*SUPPLIED RECORDS*.
- - - -

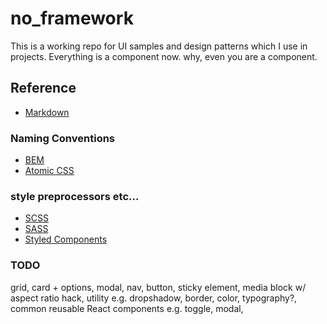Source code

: # no_framework
This is a working repo for UI samples and design patterns which I use in projects. Everything is a component now. why, even you are a component.

## Reference 
* [Markdown](https://github.com/adam-p/markdown-here/wiki/Markdown-Cheatsheet)

### Naming Conventions
* [BEM](https://gist.github.com/ingdir/0b211b9253c376f9cfa5)
* [Atomic CSS](https://acss.io/guides/syntax.html)
### style preprocessors etc...
* [SCSS](https://dev.to/finallynero/scss-cheatsheet-7g6)
* [SASS](https://devhints.io/sass )
* [Styled Components](https://jsramblings.com/migrating-to-styled-components-cheatsheet/)

### TODO
grid, card + options, modal, nav, button, sticky element, media block w/ aspect ratio hack, utility e.g. dropshadow, border, color, typography?, common reusable React components e.g. toggle, modal,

- - - -

*WHAT THE TASK REQUIRES*. What is the number of lines in the records that contain the word "https"? Answer with the number and nothing else.

*PROBLEM SOLUTION*. 6